Driving an electric car is, for the most part, exactly like driving an internal combustion engine vehicle, except when it comes to refueling. Charging an electric car can often take hours at a time, but China is making a push to support technology that could cut that down to just minutes.
According to a Bloomberg report, which cites sources close to the matter, the Chinese government is pushing for common industry standards on battery swapping technology. The standards would allow EV drivers to change the depleted batteries in their cars for fully charged ones, rather than having to charge from an electricity source.
One of the biggest hindrances with owning an EV is the time it takes to charge its batteries. An on-the-go battery swapping system would create a big opportunity for infrastructure not too dissimilar from conventional filling stations.
In principle, EV drivers would be able to go to a battery swap station, have their old flat batteries removed, and new fully charged ones put in. The process could take minutes; no longer than it would take to fill a fuel tank.

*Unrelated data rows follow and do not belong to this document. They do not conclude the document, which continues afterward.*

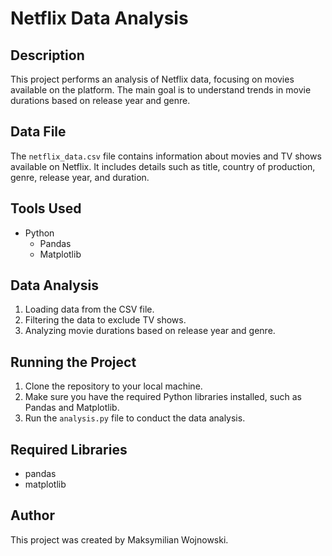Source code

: # Netflix Data Analysis

## Description
This project performs an analysis of Netflix data, focusing on movies available on the platform. The main goal is to understand trends in movie durations based on release year and genre.

## Data File
The `netflix_data.csv` file contains information about movies and TV shows available on Netflix. It includes details such as title, country of production, genre, release year, and duration.

## Tools Used
- Python
  - Pandas
  - Matplotlib

## Data Analysis
1. Loading data from the CSV file.
2. Filtering the data to exclude TV shows.
3. Analyzing movie durations based on release year and genre.

## Running the Project
1. Clone the repository to your local machine.
2. Make sure you have the required Python libraries installed, such as Pandas and Matplotlib.
3. Run the `analysis.py` file to conduct the data analysis.

## Required Libraries
- pandas
- matplotlib

## Author
This project was created by Maksymilian Wojnowski.
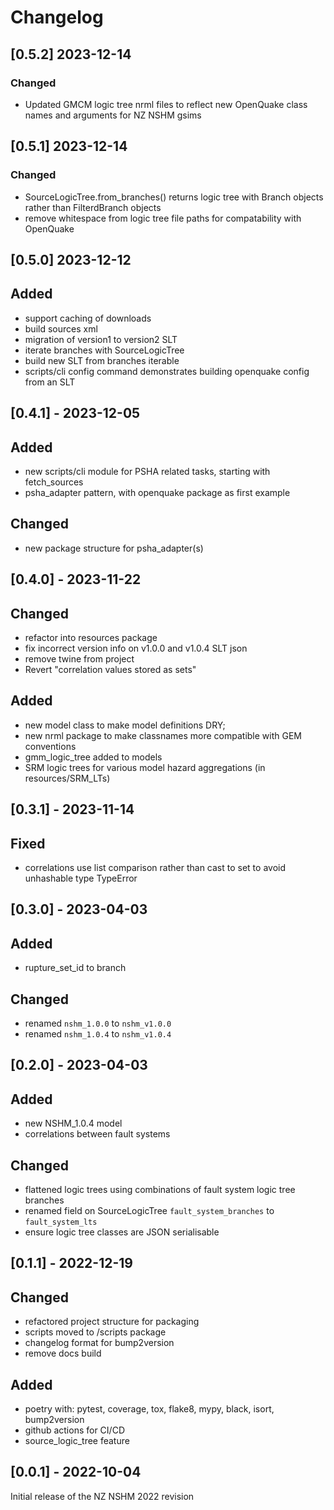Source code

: # Changelog

## [0.5.2] 2023-12-14
### Changed
 - Updated GMCM logic tree nrml files to reflect new OpenQuake class names and arguments for NZ NSHM gsims

## [0.5.1] 2023-12-14
### Changed
 - SourceLogicTree.from_branches() returns logic tree with Branch objects rather than FilterdBranch objects
 - remove whitespace from logic tree file paths for compatability with OpenQuake

## [0.5.0] 2023-12-12
## Added
 - support caching of downloads
 - build sources xml
 - migration of version1 to version2 SLT
 - iterate branches with SourceLogicTree
 - build new SLT from branches iterable
 - scripts/cli config command demonstrates building openquake config from an SLT

## [0.4.1] - 2023-12-05
## Added
 - new scripts/cli module for PSHA related tasks, starting with fetch_sources
 - psha_adapter pattern, with openquake package as first example

## Changed
 - new package structure for psha_adapter(s)

## [0.4.0] - 2023-11-22
## Changed
 - refactor into resources package
 - fix incorrect version info on v1.0.0 and v1.0.4 SLT json
 - remove twine from project
 - Revert "correlation values stored as sets"

## Added
 - new model class to make model definitions DRY;
 - new nrml package to make classnames more compatible with GEM conventions
 - gmm_logic_tree added to models
-  SRM logic trees for various model hazard aggregations (in resources/SRM_LTs)

## [0.3.1] - 2023-11-14
## Fixed
 - correlations use list comparison rather than cast to set to avoid unhashable type TypeError

## [0.3.0] - 2023-04-03
## Added
  - rupture_set_id to branch
## Changed
  - renamed `nshm_1.0.0` to `nshm_v1.0.0`
  - renamed `nshm_1.0.4` to `nshm_v1.0.4`

## [0.2.0] - 2023-04-03
## Added
  - new NSHM_1.0.4 model
  - correlations between fault systems
## Changed
  - flattened logic trees using combinations of fault system logic tree branches
  - renamed field on SourceLogicTree `fault_system_branches` to `fault_system_lts`
  - ensure logic tree classes are JSON serialisable

## [0.1.1] - 2022-12-19

## Changed
 - refactored project structure for packaging
 - scripts moved to /scripts package
 - changelog format for bump2version
 - remove docs build

## Added
 - poetry with: pytest, coverage, tox, flake8, mypy, black, isort, bump2version
 - github actions for CI/CD
 - source_logic_tree feature

## [0.0.1] - 2022-10-04
Initial release of the NZ NSHM 2022 revision
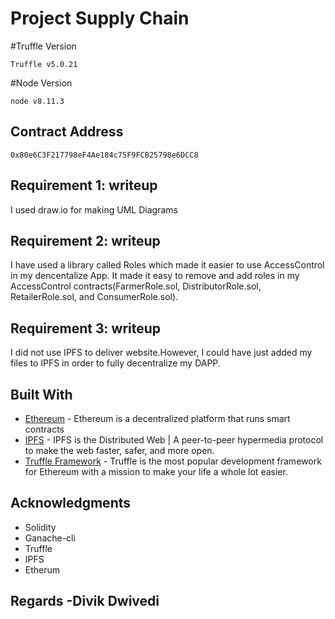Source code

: # Project Supply Chain

#Truffle Version
>
    Truffle v5.0.21
>

#Node Version
>
    node v8.11.3
>

## Contract Address
>
    0x80e6C3F217798eF4Ae184c75F9FCB25798e6DCC8 
>

## Requirement 1: writeup 

I used draw.io for making UML Diagrams

## Requirement 2: writeup
I have used a library called Roles which made it easier to use AccessControl in my dencentalize App. It made it easy to remove and add roles in my AccessControl contracts(FarmerRole.sol, DistributorRole.sol, RetailerRole.sol, and ConsumerRole.sol).

## Requirement 3: writeup
I did not use IPFS to deliver website.However, I could have just added my files to IPFS in order to fully decentralize my DAPP.


## Built With

* [Ethereum](https://www.ethereum.org/) - Ethereum is a decentralized platform that runs smart contracts
* [IPFS](https://ipfs.io/) - IPFS is the Distributed Web | A peer-to-peer hypermedia protocol
to make the web faster, safer, and more open.
* [Truffle Framework](http://truffleframework.com/) - Truffle is the most popular development framework for Ethereum with a mission to make your life a whole lot easier.

## Acknowledgments

* Solidity
* Ganache-cli
* Truffle
* IPFS
* Etherum

## Regards -Divik Dwivedi



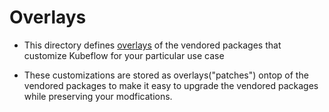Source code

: # Overlays

* This directory defines [overlays](https://kubectl.docs.kubernetes.io/references/kustomize/glossary/#overlay) of the vendored packages that customize
  Kubeflow for your particular use case

* These customizations are stored as overlays("patches") ontop of the vendored
  packages to make it easy to upgrade the vendored packages while
  preserving your modfications.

Another potential plus point is that electric vehicles could be sold without batteries, making them cheaper. Batteries would then be leased or bought on a separate plan based on the individual needs of the buyer, making them cost effective.

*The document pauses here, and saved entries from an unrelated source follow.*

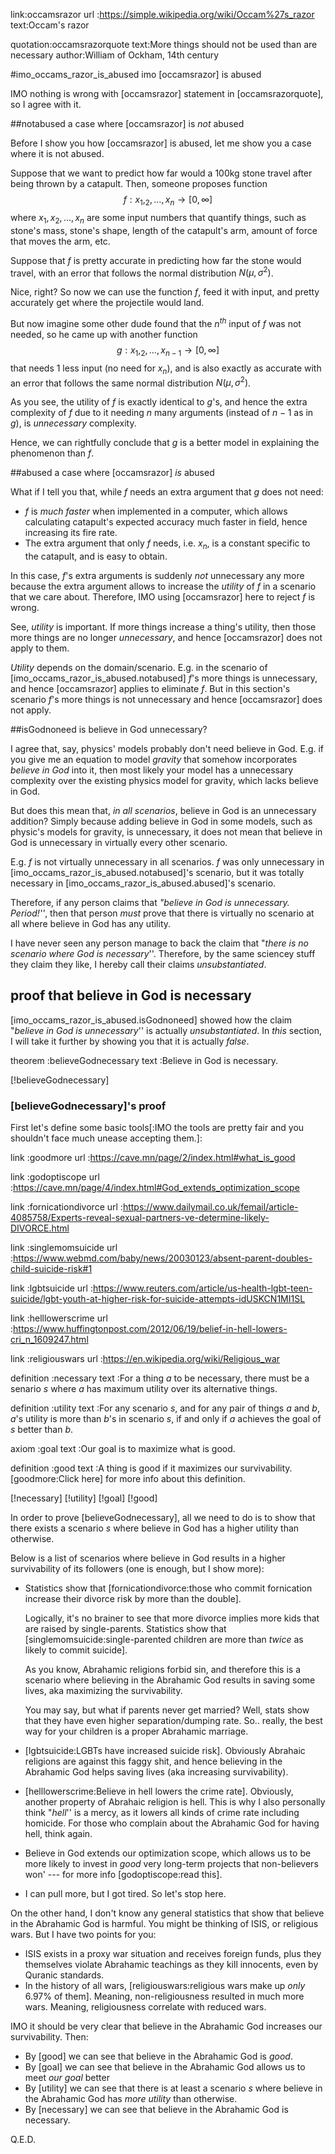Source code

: link:occamsrazor
url :https://simple.wikipedia.org/wiki/Occam%27s_razor
text:Occam's razor

quotation:occamsrazorquote
text:More things should not be used than are necessary
author:William of Ockham, 14th century

#imo_occams_razor_is_abused imo [occamsrazor] is abused

IMO nothing is wrong with [occamsrazor] statement in [occamsrazorquote], so I
agree with it.

##notabused a case where [occamsrazor] is _not_ abused

Before I show you how [occamsrazor] is abused, let me show you a case
where it is not abused.

Suppose that we want to predict how far would a 100kg stone travel after being
thrown by a catapult.  Then, someone proposes function
$$f : x_1,_2,\ldots,x_n \to [0, \infty]$$
where $x_1,x_2,\ldots,x_n$ are some input numbers that quantify things, such as
stone's mass, stone's shape, length of the catapult's arm, amount of force that
moves the arm, etc.

Suppose that $f$ is pretty accurate in predicting how far the stone would
travel, with an error that follows the normal distribution $N(\mu, \sigma^2)$.

Nice, right?  So now we can use the function $f$, feed it with input, and
pretty accurately get where the projectile would land.

But now imagine some other dude found that the $n^{th}$ input of $f$ was not
needed, so he came up with another function
$$g : x_1,_2,\ldots,x_{n-1} \to [0, \infty]$$
that needs 1 less input (no need for $x_n$), and is also exactly as accurate
with an error that follows the same normal distribution $N(\mu, \sigma^2)$.

As you see, the utility of $f$ is exactly identical to $g$'s, and hence the
extra complexity of $f$ due to it needing $n$ many arguments (instead of $n-1$
as in $g$), is _unnecessary_ complexity.

Hence, we can rightfully conclude that $g$ is a better model in explaining the
phenomenon than $f$.

##abused a case where [occamsrazor] _is_ abused

What if I tell you that, while $f$ needs an extra argument that $g$ does not
need:

* $f$ is _much faster_ when implemented in a computer, which allows calculating
  catapult's expected accuracy much faster in field, hence increasing its fire
  rate.
* The extra argument that only $f$ needs, i.e. $x_n$, is a constant specific to
  the catapult, and is easy to obtain.

In this case, $f$'s extra arguments is suddenly _not_ unnecessary any more
because the extra argument allows to increase the _utility_ of $f$ in a
scenario that we care about.  Therefore, IMO using [occamsrazor] here to reject
$f$ is wrong.

See, _utility_ is important.  If more things increase a thing's utility, then
those more things are no longer _unnecessary_, and hence [occamsrazor] does not
apply to them.

_Utility_ depends on the domain/scenario.  E.g. in the scenario of
[imo_occams_razor_is_abused.notabused] $f$'s more things is unnecessary, and
hence [occamsrazor] applies to eliminate $f$.  But in this section's scenario
$f$'s more things is not unnecessary and hence [occamsrazor] does not apply.

##isGodnoneed is believe in God unnecessary?

I agree that, say, physics' models probably don't need believe in God.  E.g. if
you give me an equation to model _gravity_ that somehow incorporates _believe
in God_ into it, then most likely your model has a unnecessary complexity over
the existing physics model for gravity, which lacks believe in God.

But does this mean that, _in all scenarios_, believe in God is an unnecessary
addition?  Simply because adding believe in God in some models, such as
physic's models for gravity, is unnecessary, it does not mean that believe in
God is unnecessary in virtually every other scenario.

E.g. $f$ is not virtually unnecessary in all scenarios.  $f$ was only
unnecessary in [imo_occams_razor_is_abused.notabused]'s scenario, but it was
totally necessary in [imo_occams_razor_is_abused.abused]'s scenario.

Therefore, if any person claims that _"believe in God is unnecessary.
Period!''_, then that person _must_ prove that there is virtually no scenario
at all where believe in God has any utility.

I have never seen any person manage to back the claim that "_there is no
scenario where God is necessary_''.  Therefore, by the same sciencey stuff they
claim they like, I hereby call their claims _unsubstantiated_.

## proof that believe in God is necessary

[imo_occams_razor_is_abused.isGodnoneed] showed how the claim "_believe in God
is unnecessary_'' is actually _unsubstantiated_.  In _this_ section, I will
take it further by showing you that it is actually  _false_.

theorem :believeGodnecessary
text    :Believe in God is necessary.

[!believeGodnecessary]

### [believeGodnecessary]'s proof

First let's define some basic tools[:IMO the tools are pretty fair and you
shouldn't face much unease accepting them.]:

link    :goodmore
url     :https://cave.mn/page/2/index.html#what_is_good

link    :godoptiscope
url     :https://cave.mn/page/4/index.html#God_extends_optimization_scope

link    :fornicationdivorce
url     :https://www.dailymail.co.uk/femail/article-4085758/Experts-reveal-sexual-partners-ve-determine-likely-DIVORCE.html

link    :singlemomsuicide
url     :https://www.webmd.com/baby/news/20030123/absent-parent-doubles-child-suicide-risk#1

link    :lgbtsuicide
url     :https://www.reuters.com/article/us-health-lgbt-teen-suicide/lgbt-youth-at-higher-risk-for-suicide-attempts-idUSKCN1MI1SL

link    :helllowerscrime
url     :https://www.huffingtonpost.com/2012/06/19/belief-in-hell-lowers-cri_n_1609247.html

link    :religiouswars
url     :https://en.wikipedia.org/wiki/Religious_war


definition  :necessary
text        :For a thing $a$ to be necessary, there must be a senario $s$ where
             $a$ has maximum utility over its alternative things.

definition  :utility
text        :For any scenario $s$, and for any pair of things $a$ and $b$,
             $a$'s utility is more than $b$'s in scenario $s$, if and only if
             $a$ achieves the goal of $s$ better than $b$.

axiom   :goal
text    :Our goal is to maximize what is good.

definition  :good
text        :A thing is good if it maximizes our survivability.
             [goodmore:Click here] for more info about this definition.

[!necessary] [!utility] [!goal] [!good] 

In order to prove [believeGodnecessary], all we need to do is to show that
there exists a scenario $s$ where believe in God has a higher utility than
otherwise.

Below is a list of scenarios where believe in God results in a higher
survivability of its followers (one is enough, but I show more):

* Statistics show that [fornicationdivorce:those who commit fornication
  increase their divorce risk by more than the double].

  Logically, it's no brainer to see that more divorce implies more kids that
  are raised by single-parents.  Statistics show that
  [singlemomsuicide:single-parented children are more than _twice_ as likely to
  commit suicide].

  As you know, Abrahamic religions forbid sin, and therefore this is a scenario
  where believing in the Abrahamic God results in saving some lives, aka
  maximizing the survivability.

  You may say, but what if parents never get married?  Well, stats show that
  they have even higher separation/dumping rate.  So.. really, the best way for
  your children is a proper Abrahamic marriage.

* [lgbtsuicide:LGBTs have increased suicide risk].  Obviously Abrahaic
  religions are against this faggy shit, and hence believing in the Abrahamic
  God helps saving lives (aka increasing survivability).

* [helllowerscrime:Believe in hell lowers the crime rate].  Obviously, another
  property of Abrahaic religion is hell.  This is why I also personally think
  "_hell_'' is a mercy, as it lowers all kinds of crime rate including
  homicide.  For those who complain about the Abrahamic God for having hell,
  think again.

* Believe in God extends our optimization scope, which allows us to
  be more likely to invest in _good_ very long-term projects that non-believers
  won' --- for more info [godoptiscope:read this].

* I can pull more, but I got tired.  So let's stop here.

On the other hand, I don't know any general statistics that show that
believe in the Abrahamic God is harmful.  You might be thinking of ISIS, or
religious wars.  But I have two points for you:

* ISIS exists in a proxy war situation and receives foreign funds, plus they
  themselves violate Abrahamic teachings as they kill innocents, even by
  Quranic standards.
* In the history of all wars, [religiouswars:religious wars make up _only_
  6.97% of them].  Meaning, non-religiousness resulted in much more wars.
  Meaning, religiousness correlate with reduced wars.

IMO it should be very clear that believe in the Abrahamic God increases our
survivability.  Then:

+ By [good] we can see that believe in the Abrahamic God is _good_.
+ By [goal] we can see that believe in the Abrahamic God allows us to meet _our
  goal_ better
+ By [utility] we can see that there is at least a scenario $s$ where believe
  in the Abrahamic God has _more utility_ than otherwise.
+ By [necessary] we can see that believe in the Abrahamic God is necessary.

Q.E.D.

A big ask of electric car makers
It sounds great, but it’s not going to be easy. A number of companies have tried over the years, but none have succeeded in consumer markets yet.
One startup called Better Place trialed its battery swap technology in Tel Aviv, Israel between 2007 and 2013, and only managed to sell 500 cars. It went defunct after losing over $800 million.
Manufacturers just didn’t buy into Better Place’s vision. French marque Renault was the only automaker to give it a shot, and at that it made only one vehicle compatible with Better Place’s tech.
Chinese car maker BAIC BluePark New Energy Technology Co. reportedly already has 187 battery-swap stations across 15 cities in China. But those are used solely to support 16,000 electric taxis.
Given the size of the Chinese EV market and having government support, its car industry might be able to make progress where others have failed. But the same can’t be said for western markets.
If swappable car batteries are going to become a reality, the tech needs to be supported by as many car brands as possible, and that’s a big ask.